真理が、私達と遊ぶようになってから半年が過ぎたあたりに、あの約束をした。


一、ゆうちゃんに勝つため、何か特技を一つ身に着ける

二、特技を全員極めるまで正体を隠して精進する。

三、特技は、他の人と同じものではいけない。

四、ゆうちゃんの目の前で必ず「自分の勝ち」だという。

五、この約束は必ず守らないといけない。


 最初は、そんなに大切な約束じゃなかった。

遊び半分冗談半分だった。

でも、真理が芸能事務所のオーディションに受かったと言い出して、そこからみんな張り合うようになった。

 文香は、絵を描くのが好きだからと絵の勉強を独学でし始めた。

 傑君は、将来日本から出たいからと英語の塾に通い始めた。

 健は、学校の同級生に誘われてドラムをやり始めた。

私も何かしなくちゃいけない。

そう思ったけど、どうしても好きな事ややりたいことが見つからない。そんなとき、ヴァイオリンの道に進むきっかけを作ったのは、やっぱりゆうちゃんだった。

 

「そう言えばさ、お前もうヴァイオリン弾いてねぇの?」

「ゆうちゃんが来てくれたから、もう弾く必要ないし…」

「そうなのか? 俺は、お前のヴァイオリン好きだし、ちゃんと弾いてるとこ見てみたいけどな」

「ほんまに? うちがヴァイオリン弾いてたらゆうちゃん、うちの事好きなってくれる?」

「おう! お前がヴァイオリン弾いてるところ見たら、もっと好きになれると思うぜ!」

「そっかぁ」

「それにな、お前のおじいちゃんもヴァイオリン聞きたがってると思うぞ」

「…あっ……」


 この言葉で私はヴァイオリンを弾こうと決意した。

 お母さんに事情を説明して、地下室を作って貰い、家には聞こえないようにする。

 正直やりすぎかなと思ったけど、約束のこともあるし、みんなには負けたくない。

 私は、地下室に籠ることが多くなった。

 

 ゆうちゃんにはばれないように励まし合いながら、私たちは頑張った。

 歳月が過ぎていくうちに計画はどんどん明瞭になって行った。

 突然手紙を送って驚かせよう。
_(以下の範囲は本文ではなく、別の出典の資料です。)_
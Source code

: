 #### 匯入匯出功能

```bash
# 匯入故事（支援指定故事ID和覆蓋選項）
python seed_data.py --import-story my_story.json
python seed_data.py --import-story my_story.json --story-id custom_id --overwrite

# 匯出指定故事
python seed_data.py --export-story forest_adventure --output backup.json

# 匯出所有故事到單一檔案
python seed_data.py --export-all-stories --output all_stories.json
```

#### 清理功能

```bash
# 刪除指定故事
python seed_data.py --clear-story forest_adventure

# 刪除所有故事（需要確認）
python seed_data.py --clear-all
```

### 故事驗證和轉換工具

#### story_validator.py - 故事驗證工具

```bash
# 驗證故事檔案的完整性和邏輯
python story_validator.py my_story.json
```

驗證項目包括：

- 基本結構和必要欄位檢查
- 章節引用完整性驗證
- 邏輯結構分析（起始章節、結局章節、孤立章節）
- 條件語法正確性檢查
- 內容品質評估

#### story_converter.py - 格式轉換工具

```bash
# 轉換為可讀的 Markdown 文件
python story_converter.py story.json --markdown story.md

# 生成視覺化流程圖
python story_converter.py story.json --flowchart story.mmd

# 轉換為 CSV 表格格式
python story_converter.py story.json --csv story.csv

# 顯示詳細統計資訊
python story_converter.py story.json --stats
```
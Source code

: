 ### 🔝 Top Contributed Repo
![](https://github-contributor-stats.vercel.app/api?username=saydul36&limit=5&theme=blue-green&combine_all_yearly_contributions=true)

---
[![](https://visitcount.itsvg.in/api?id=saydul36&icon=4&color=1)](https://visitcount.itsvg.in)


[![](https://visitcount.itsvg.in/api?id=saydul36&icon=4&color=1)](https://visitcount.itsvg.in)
一人、一人手紙を書いて次の人へ案内しよう。そこにゆうちゃんへの気持ちをちゃんとかこう。

 そして、ゆうちゃんが走れなくなったとき私たちは、この計画を元気付けるための物にした。仕事で稼いだお金で、チケットを買って、みんなの会場にゆうちゃんを送り、全てのパフォーマンスを見せる。そして、元気になって貰おう。

 お金を稼ごうと思うと、練習量はどんどん増えていき段々遊べる日数が減って行って、去年の夏休みは、みんな地方に行っていてほとんど会えなかった。

 その代り結果を出した私達は、計画を今年の冬休み実行するはずだった。

 しかし、真理がこんなことを言い始めた。

「私、キスシーンを演じることになったんだけどファーストキスはゆうちゃんがいい」

 私たちは、相談に相談を重ね、何とかそれを許した。

 でも、本音は嫌だった。だってそんなのはずるい。自分が女優の道へ進まなかったことを悔やんだ。

 監督に相談すると、「恋愛経験も無いのに、この役は演じれない。半年やるから付き合って来い」と言われたらしく、真理はゆうちゃんと付き合うと言い出した。

流石にそれには、みんなキレた。なにを言っているのか分かっているのか。本気で言っているのか。恋愛と仕事をいっしょくたにするな。とにかくやめさせようと必死になった。

「ごめん…仕事だから。あくまでも、形だけで…」

「そんなん…そんなんずるいわ! 仕事利用してゆうちゃんと付き合うとか! 恥ずかしくないんか真理! こんな形で抜け駆けして恥ずかしくないんか!?」

「なら…そんなに言うなら…鈴音も告白すればいいじゃない…」

「なっ…」

「鈴音も告白すればいいじゃない! 私はあくまでも、この仕事を上手くやるために付き合う、恋愛することの意味を知るために告白するって言ってるの! だから、これはノーカウント! 私は絶対に期限が来たらゆうちゃんを振るし、ちゃんとあの時の『約束』を果たす! 約束する! だからお願い! みんな我慢して!」

「そんなん、うち…耐えられへん…耐えられへんよ…」

 私たちが、真理と距離を置いたのはそれが原因だった。

 健や傑君も、「気持ちはわかるけど、確かにやりすぎだ」と真理と距離を置くことにした。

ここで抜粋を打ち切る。